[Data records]
◆ ◆ ◆
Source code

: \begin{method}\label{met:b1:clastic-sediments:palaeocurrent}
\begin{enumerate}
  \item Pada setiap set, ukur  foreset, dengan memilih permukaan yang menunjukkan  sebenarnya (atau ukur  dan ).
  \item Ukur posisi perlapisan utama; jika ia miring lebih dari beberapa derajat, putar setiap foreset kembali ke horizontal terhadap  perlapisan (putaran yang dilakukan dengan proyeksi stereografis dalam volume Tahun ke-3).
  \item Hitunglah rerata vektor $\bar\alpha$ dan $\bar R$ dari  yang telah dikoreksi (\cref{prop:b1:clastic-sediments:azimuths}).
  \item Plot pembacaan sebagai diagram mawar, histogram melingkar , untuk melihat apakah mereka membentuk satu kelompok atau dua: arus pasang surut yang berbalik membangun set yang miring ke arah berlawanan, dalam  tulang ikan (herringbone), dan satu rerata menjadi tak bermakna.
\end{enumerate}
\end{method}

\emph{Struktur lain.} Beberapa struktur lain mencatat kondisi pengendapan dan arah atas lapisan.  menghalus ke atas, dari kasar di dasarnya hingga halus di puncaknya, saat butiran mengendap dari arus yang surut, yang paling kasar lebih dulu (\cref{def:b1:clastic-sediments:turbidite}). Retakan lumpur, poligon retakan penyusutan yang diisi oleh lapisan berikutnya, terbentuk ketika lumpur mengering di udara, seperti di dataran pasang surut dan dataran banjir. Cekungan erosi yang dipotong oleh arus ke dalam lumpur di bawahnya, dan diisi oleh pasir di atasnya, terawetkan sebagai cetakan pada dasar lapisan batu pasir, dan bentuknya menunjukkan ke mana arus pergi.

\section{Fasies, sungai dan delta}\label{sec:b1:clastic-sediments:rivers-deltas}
◆ ◆ ◆
● **TASK TO CARRY OUT**: Looking through the records, copy out every line in which the word "dengan" is found.

● **RESPONSE TO THIS TASK**:
  \item Pada setiap set, ukur  foreset, dengan memilih permukaan yang menunjukkan  sebenarnya (atau ukur  dan ).
  \item Ukur posisi perlapisan utama; jika ia miring lebih dari beberapa derajat, putar setiap foreset kembali ke horizontal terhadap  perlapisan (putaran yang dilakukan dengan proyeksi stereografis dalam volume Tahun ke-3).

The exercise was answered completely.